Yesterday I attended my second Transgender Spectrum Conference in St. Louis. This year I also agreed to participate in two ways I had not the previous year.
I spent a chunk of the morning being interviewed by a volunteer interviewer for the Trans Spectrum Oral History Project for the Washington University archives. It was basically 45 minutes or so of narrative with a number of questions and conversation with the orator/interviewer. The subject was the story about my transition from female to male. It was a pretty laid-back exchange and the time passed quickly.
Secondly, I joined two other trans-centric people to share our stories in a presentation called Transitioning After Our 50’s. I’ve known the two with whom I partnered for a while, so it was a good match; and each brought entirely different perspectives to transitioning to share with the conference attendees. We were to speak and end with time for Q&A. Easy peasy.

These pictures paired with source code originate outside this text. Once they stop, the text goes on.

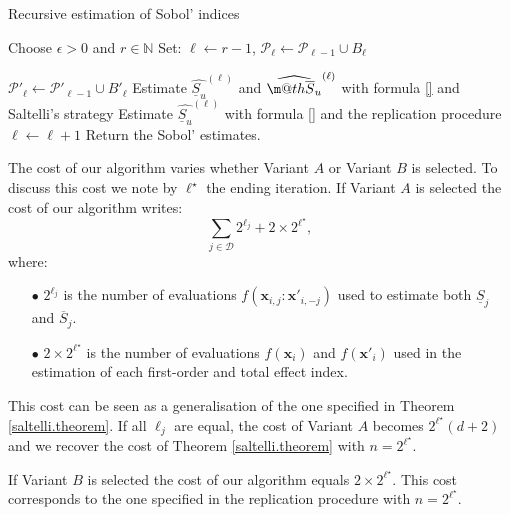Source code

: \documentclass[]{elsarticle}
\makeatletter
\theoremstyle{definition}
\newcommand{\bvec}[1]{\boldsymbol{#1}}
\newcommand{\vx}{\bvec{x}}
\newcommand*{\ov}[1]{
  \m@th\overline{\mbox{#1}\raisebox{2mm}{}}
}
\def\abs#1{\ensuremath{\left \lvert #1 \right \rvert}}
\makeatother
\begin{document}
\begin{algorithm}[!ht]
\caption{Recursive estimation of Sobol' indices}
\begin{algorithmic}[1]
\vspace*{0.2cm}
\State Choose $\epsilon >0$ and $r \in \mathbb{N}$
\State Set: $\ell \leftarrow r-1$, 
\While {$\abs{\varepsilon_{S_u}} \leq \epsilon$}
\State $\mathcal{P}_\ell \leftarrow \mathcal{P}_{\ell-1} \cup B_\ell$

\hspace*{-0.3cm} $\mathcal{P}'_\ell \leftarrow \mathcal{P}'_{\ell-1} \cup {B'}_\ell$
\State Estimate $\widehat{\underline{S}_u}^{(\ell)}$ and $\widehat{\ov{$S$}_u}^{(\ell)}$ with formula \ref{} and Saltelli's strategy
\EndIf
{}
\State Estimate $\widehat{\underline{S}_u}^{(\ell)}$ with formula \ref{} and the replication procedure
\EndIf
\EndFor
\State $\ell \leftarrow \ell + 1$
\EndWhile
\State Return the Sobol' estimates.
\end{algorithmic}
\label{recursive.algorithm}
\end{algorithm}

The cost of our algorithm varies whether Variant $A$ or Variant $B$ is selected. To discuss this cost we note by $\ell^\star$ the ending iteration. If Variant $A$ is selected the cost of our algorithm writes:
\begin{equation*}
\sum \limits_{j \in \mathcal{D}} 2^{\ell_j} + 2 \times 2^{\ell^{\star}},
\end{equation*}
where: 
\begin{itemize}
\item[$\bullet$] $2^{\ell_j}$ is the number of evaluations $f\left(\vx_{i,j}:{\vx'}_{i,-j}\right)$ used to estimate both $\underline{S}_j$ and $\overline{S}_j$.
\item[$\bullet$] $2 \times 2^{\ell^{\star}}$ is the number of evaluations $f\left(\vx_{i}\right)$ and $f\left({\vx'}_{i}\right)$ used in the estimation of each first-order and total effect index.
\end{itemize}
This cost can be seen as a generalisation of the one specified in Theorem \ref{saltelli.theorem}. If all $\ell_j$ are equal, the cost of Variant $A$ becomes $2^{\ell^\star}(d+2)$ and we recover the cost of Theorem \ref{saltelli.theorem} with $n=2^{\ell^\star}$.

If Variant $B$ is selected the cost of our algorithm equals $2 \times 2^{\ell^{\star}}$. This cost corresponds to the one specified in the replication procedure with $n=2^{\ell^{\star}}$.
\end{document}
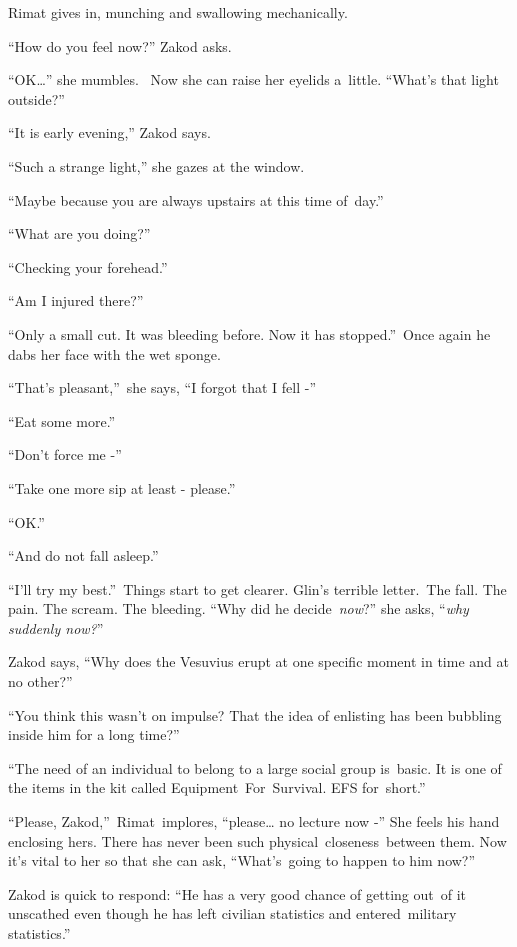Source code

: \documentclass[twoside,11pt]{book}
\begin{document}
Rimat gives in, munching and swallowing mechanically.

{}``How do you feel now?'' Zakod asks. \ 

{}``OK{\dots}'' she mumbles.~ Now she can raise her eyelids a\ little. ``What{}'s that light outside?''\ 

{}``It is early evening,'' Zakod says.\ 

{}``Such a strange light,'' she gazes at the window.\ 

{}``Maybe because you are always upstairs at this time of~day.''\ 

{}``What are you doing?''\ 

{}``Checking your forehead.''\ 

{}``Am I injured there?''\ 

{}``Only a small cut. It was bleeding before. Now it has stopped.''\ Once again he dabs her face with the wet sponge. 

{}``That's pleasant,''\ she says, ``I forgot that I fell -''\ 

{}``Eat some more.{}''

{}``Don't force me -{}''\ 

{}``Take one more sip at least - please.''\ 

{}``OK.{}''\ 

{}``And do not fall asleep.''

{}``I{}'ll try my best.{}''\ Things start to get clearer. Glin{}'s terrible letter.\ The fall. The pain. The scream. The
bleeding. {}``Why did he decide\ \textit{now}?{}'' she asks, ``\textit{why suddenly now?}{}''

Zakod says, ``Why does the Vesuvius erupt at one specific moment in time and at no other?''\ 

{}``You think this wasn't on impulse? That the idea of enlisting has been bubbling inside him for a long
time?'' 

``The need of an individual to belong to a large social group is\ basic. It is one of the items in the kit
called Equipment\ For\ Survival. EFS for\ short.''\ 

{}``Please, Zakod,''\ Rimat~implores, ``please{\dots} no lecture now -'' She feels his hand enclosing hers. There has
never been such physical\ closeness{\ }between them. Now it{}'s vital to her so that she can ask,
``What's\ going to happen to him now?''\ 

Zakod is quick to respond: ``He has a very good chance of getting out\ of it unscathed even though he has
left civilian statistics and entered\ military statistics.''\ 
\end{document}
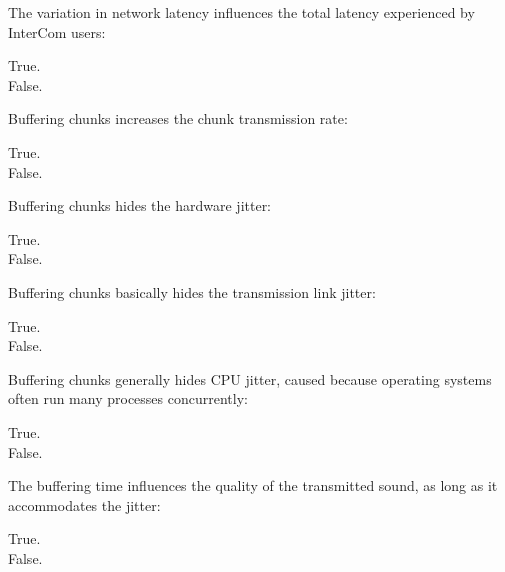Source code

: \documentclass[legalpaper, 12pt, addpoints]{exam}
\begin{document}
\begin{questions}
\vspace{0.10in}

\question The variation in network latency influences the total latency experienced by InterCom users:

\begin{oneparchoices}
  \choice True.\\
  \choice False.
\end{oneparchoices}

\vspace{0.10in}

\question Buffering chunks increases the chunk transmission rate:

\begin{oneparchoices}
  \choice True.\\
  \choice False.
\end{oneparchoices}

\vspace{0.10in}

\question Buffering chunks hides the hardware jitter:

\begin{oneparchoices}
  \choice True.\\
  \choice False.
\end{oneparchoices}

\vspace{0.10in}

\question Buffering chunks basically hides the transmission link jitter:

\begin{oneparchoices}
  \choice True.\\
  \choice False.
\end{oneparchoices}

\vspace{0.10in}

\question Buffering chunks generally hides CPU jitter, caused because operating systems often run many processes concurrently:

\begin{oneparchoices}
  \choice True.\\
  \choice False.
\end{oneparchoices}

\vspace{0.10in}

\question The buffering time influences the quality of the transmitted sound, as long as it accommodates the jitter:

\begin{oneparchoices}
  \choice True.\\
  \choice False.
\end{oneparchoices}


\end{questions}
\end{document}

Well, it should have been easy peasy; but for me…not so much. Keep in mind that as a former technical writer/corporate instructor I have spoken on hundreds of topics to thousands of people; and I have performed music to audiences in spaces of all sizes and to more people than I care to guess. I have never in my life had stage fright when put in front of a group and I don’t think I’d call what happened yesterday stage fright; but something definitely happened.
You’d think that since I knew the subject that I was presenting better than anyone – I was speaking about myself, for fuck’s sake; that I would have no difficulty in sharing my story. I’d already shared much of it on this blog, actually. I’d had no hesitation doing that. But for some reason I struggled to find the words. I had walked in with a plan that in the end never made it out of my mouth. I got the gist of my story out there; but instead of a colorful, thoughtful offering my words became a grocery list of the steps I took to transition.
I don’t know exactly why. I had thought that since pieces of my story had already been shared through my blog that speaking about them publicly would be pretty easy. I was wrong. I made it through the talk and there were some fantastic questions and comments and thanks for what I did contribute; but the more I spoke the less I wanted to keep going – the less I wanted to talk about me. Anyone who knows me or follows me on social media knows that I don’t give up much of personal self. I mostly post funny stuff or photos of my dogs with occasional support for transgender rights mixed in. The only things you will learn from my pages is that I’m trans and love Labradors and coffee – not necessarily in that order.
It has been difficult for me and took me a long time to understand why so many people do share their stories with others. I do get it. I can see how it can be helpful or comforting to someone to know that there are people like them out there that may have already experienced what they are considering. The questions asked of me after I shared showed that what I’d said clearly affected people and made them really think about what it is like to experience female to male transition; but other than the Q & A part, the experience of speaking about it was entirely unsettling to me.
I can’t say if it is something I would do again or not. It crosses that line that I’d drawn years ago about letting others in. It’s tough to flat out say no when there is appreciably a need for people to hear what you have to say. I’m going to have to think on this one a while…and talk to my therapist.